(Stored data)
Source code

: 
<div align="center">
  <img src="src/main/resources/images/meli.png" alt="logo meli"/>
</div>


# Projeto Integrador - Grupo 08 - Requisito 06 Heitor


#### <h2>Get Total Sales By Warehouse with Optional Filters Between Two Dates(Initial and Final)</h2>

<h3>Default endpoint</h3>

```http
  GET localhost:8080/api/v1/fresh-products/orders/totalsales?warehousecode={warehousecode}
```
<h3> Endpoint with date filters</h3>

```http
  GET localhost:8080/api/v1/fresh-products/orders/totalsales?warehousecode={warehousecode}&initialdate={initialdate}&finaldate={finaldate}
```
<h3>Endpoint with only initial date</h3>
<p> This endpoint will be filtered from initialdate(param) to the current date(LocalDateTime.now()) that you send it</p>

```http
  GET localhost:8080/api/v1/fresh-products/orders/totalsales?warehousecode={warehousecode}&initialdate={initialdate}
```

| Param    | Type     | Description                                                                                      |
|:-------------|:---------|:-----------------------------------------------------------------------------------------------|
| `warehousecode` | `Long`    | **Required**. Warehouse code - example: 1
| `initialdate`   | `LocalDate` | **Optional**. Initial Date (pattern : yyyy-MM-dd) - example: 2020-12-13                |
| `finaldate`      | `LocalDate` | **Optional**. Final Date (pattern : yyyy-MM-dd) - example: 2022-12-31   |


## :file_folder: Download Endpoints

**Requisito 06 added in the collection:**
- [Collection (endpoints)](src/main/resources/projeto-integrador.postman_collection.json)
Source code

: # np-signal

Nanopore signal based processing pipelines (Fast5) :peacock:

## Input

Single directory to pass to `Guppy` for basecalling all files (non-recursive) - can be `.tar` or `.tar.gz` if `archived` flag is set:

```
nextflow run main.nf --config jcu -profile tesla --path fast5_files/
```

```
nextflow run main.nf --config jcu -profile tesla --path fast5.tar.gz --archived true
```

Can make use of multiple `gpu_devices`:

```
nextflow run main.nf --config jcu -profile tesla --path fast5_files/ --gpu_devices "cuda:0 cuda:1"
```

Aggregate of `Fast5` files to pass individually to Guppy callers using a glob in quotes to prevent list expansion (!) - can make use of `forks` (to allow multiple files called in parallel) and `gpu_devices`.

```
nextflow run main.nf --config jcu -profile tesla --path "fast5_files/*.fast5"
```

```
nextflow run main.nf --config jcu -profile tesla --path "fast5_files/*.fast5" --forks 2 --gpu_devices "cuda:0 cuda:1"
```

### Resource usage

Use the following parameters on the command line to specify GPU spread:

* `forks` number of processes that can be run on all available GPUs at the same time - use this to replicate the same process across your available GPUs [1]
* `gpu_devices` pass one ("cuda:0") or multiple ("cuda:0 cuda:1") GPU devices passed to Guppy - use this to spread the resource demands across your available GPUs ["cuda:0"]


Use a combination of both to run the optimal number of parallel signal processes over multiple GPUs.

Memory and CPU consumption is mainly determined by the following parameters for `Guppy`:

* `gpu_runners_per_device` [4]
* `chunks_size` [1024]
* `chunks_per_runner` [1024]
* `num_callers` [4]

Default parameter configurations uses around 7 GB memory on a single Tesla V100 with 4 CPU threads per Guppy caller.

**ASSIGNMENT**
Report every line in the data above in which the word "with" appears.

**WRITTEN ANSWER**
#### <h2>Get Total Sales By Warehouse with Optional Filters Between Two Dates(Initial and Final)</h2>
<h3> Endpoint with date filters</h3>
<h3>Endpoint with only initial date</h3>
Default parameter configurations uses around 7 GB memory on a single Tesla V100 with 4 CPU threads per Guppy caller.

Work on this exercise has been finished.